*Action item*.
Print every entry word for word, but omit the pictures.
BEGIN
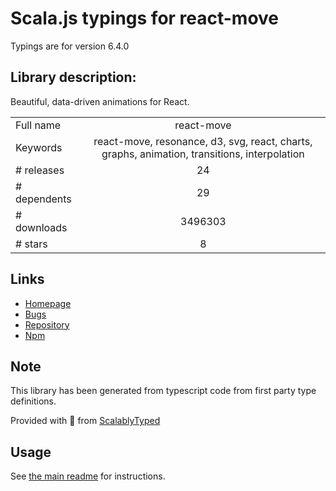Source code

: 
# Scala.js typings for react-move

Typings are for version 6.4.0

## Library description:
Beautiful, data-driven animations for React.

|                    |                 |
| ------------------ | :-------------: |
| Full name          | react-move |
| Keywords           | react-move, resonance, d3, svg, react, charts, graphs, animation, transitions, interpolation |
| # releases         | 24 |
| # dependents       | 29 |
| # downloads        | 3496303 |
| # stars            | 8 |

## Links
- [Homepage](https://github.com/react-tools/react-move#readme)
- [Bugs](https://github.com/react-tools/react-move/issues)
- [Repository](https://github.com/react-tools/react-move)
- [Npm](https://www.npmjs.com/package/react-move)
    


## Note
This library has been generated from typescript code from first party type definitions.

Provided with :purple_heart: from [ScalablyTyped](https://github.com/oyvindberg/ScalablyTyped)

## Usage
See [the main readme](../../readme.md) for instructions.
END
*Output below*.
Source code

: 
# Scala.js typings for react-move

Typings are for version 6.4.0

## Library description:
Beautiful, data-driven animations for React.

|                    |                 |
| ------------------ | :-------------: |
| Full name          | react-move |
| Keywords           | react-move, resonance, d3, svg, react, charts, graphs, animation, transitions, interpolation |
| # releases         | 24 |
| # dependents       | 29 |
| # downloads        | 3496303 |
| # stars            | 8 |

## Links
- [Homepage](https://github.com/react-tools/react-move#readme)
- [Bugs](https://github.com/react-tools/react-move/issues)
- [Repository](https://github.com/react-tools/react-move)
- [Npm](https://www.npmjs.com/package/react-move)
    


## Note
This library has been generated from typescript code from first party type definitions.

Provided with :purple_heart: from [ScalablyTyped](https://github.com/oyvindberg/ScalablyTyped)

## Usage
See [the main readme](../../readme.md) for instructions.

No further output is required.